Idiosyncratic algorithm for IMU drift prevention for personal position sensor

Abstract

Non-GPS tracking systems often use fused information from sensors such as gyros and accelerometer, either stand-alone or as parts of Inertial Measurement Units (IMUs), to estimate changes in the users heading. Since gyros measure rate of rotation, they require, among other mathematical processing, that their signals be numerically integrated to produce the desired heading information. The numeric integration has a tendency to cause errors due to drift. Drift is produced when small, near-constant deviations from the correct signal are integrated with respect to time.

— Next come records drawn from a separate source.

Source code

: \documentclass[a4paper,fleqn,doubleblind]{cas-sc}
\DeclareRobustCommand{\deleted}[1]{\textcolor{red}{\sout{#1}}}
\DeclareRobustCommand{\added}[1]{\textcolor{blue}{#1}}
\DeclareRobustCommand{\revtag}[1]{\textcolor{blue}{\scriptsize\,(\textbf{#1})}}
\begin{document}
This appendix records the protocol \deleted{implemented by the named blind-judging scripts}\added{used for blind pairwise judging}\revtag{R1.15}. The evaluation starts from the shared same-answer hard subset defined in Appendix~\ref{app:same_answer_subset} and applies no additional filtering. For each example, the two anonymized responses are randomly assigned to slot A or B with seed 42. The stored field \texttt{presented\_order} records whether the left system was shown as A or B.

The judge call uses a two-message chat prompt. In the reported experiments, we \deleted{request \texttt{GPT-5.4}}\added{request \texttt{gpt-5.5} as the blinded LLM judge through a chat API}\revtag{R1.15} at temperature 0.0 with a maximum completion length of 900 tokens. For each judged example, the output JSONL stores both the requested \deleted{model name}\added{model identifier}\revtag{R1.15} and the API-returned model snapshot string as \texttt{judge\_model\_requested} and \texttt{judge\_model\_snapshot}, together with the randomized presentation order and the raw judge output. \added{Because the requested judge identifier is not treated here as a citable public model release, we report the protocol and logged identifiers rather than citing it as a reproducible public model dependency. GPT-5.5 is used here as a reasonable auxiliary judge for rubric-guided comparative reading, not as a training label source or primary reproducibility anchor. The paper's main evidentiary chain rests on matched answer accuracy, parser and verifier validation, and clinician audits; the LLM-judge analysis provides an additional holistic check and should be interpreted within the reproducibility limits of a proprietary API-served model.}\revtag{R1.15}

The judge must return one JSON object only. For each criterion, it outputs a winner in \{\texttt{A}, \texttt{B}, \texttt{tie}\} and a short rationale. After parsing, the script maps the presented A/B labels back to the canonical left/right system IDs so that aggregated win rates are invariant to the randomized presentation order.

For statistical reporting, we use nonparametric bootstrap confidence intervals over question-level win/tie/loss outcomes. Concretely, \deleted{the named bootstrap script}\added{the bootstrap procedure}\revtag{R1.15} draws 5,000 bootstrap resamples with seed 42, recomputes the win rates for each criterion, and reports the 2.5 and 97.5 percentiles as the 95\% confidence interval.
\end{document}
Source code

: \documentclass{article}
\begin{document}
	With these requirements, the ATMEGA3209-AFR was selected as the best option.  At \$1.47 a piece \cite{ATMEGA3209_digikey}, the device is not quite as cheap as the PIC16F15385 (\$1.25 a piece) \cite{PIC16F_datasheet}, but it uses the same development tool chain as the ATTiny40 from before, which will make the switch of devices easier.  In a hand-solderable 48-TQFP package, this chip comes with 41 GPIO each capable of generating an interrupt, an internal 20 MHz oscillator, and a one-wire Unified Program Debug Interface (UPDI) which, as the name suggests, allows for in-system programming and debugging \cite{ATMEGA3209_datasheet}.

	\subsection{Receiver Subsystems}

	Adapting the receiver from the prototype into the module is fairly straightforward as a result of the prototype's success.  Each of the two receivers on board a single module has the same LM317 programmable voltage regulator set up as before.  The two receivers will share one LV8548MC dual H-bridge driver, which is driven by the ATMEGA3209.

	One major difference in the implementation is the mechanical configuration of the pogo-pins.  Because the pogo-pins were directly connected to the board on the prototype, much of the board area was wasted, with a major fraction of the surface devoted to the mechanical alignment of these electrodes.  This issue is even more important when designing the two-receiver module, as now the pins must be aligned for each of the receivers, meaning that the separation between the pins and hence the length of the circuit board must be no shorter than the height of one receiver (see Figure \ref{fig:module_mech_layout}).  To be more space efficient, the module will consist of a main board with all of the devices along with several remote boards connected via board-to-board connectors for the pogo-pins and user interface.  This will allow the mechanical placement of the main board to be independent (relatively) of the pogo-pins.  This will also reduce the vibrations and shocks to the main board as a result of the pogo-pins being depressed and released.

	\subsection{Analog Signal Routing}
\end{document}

The highly undesirable result of drift is that the error of the computed heading increases continuously and without bound. One can conceptually view drift as being comprised of two components: a slowly changing, near-DC component, called bias instability, and a highfrequency noise component with an average of zero (called Angle Random Walk ARW). The high-frequency component creates only relatively small errors in the computation of heading from the gyros rate of turn measurements, since its average is about zero. In the context of this paper, we are therefore concerned only with the near-DC component of drift. Gyros are also sensitive to changes in temperature, and certain gyros are sensitive to linear accelerations. In our application, these two effects also produce errors that can be treated as having near- DC, slow changing components, as drift does. Our proposed drift reduction method counteracts all near-DC errors regardless of whether they are caused by the physical phenomena of drift, temperature sensitivity, or sensitivity to accelerations. For that reason, throughout this paper we lump all three of these near-DC error sources together and call them collectively drift before constructing a heuristic model to reduce error based on idiosyncratic behavior.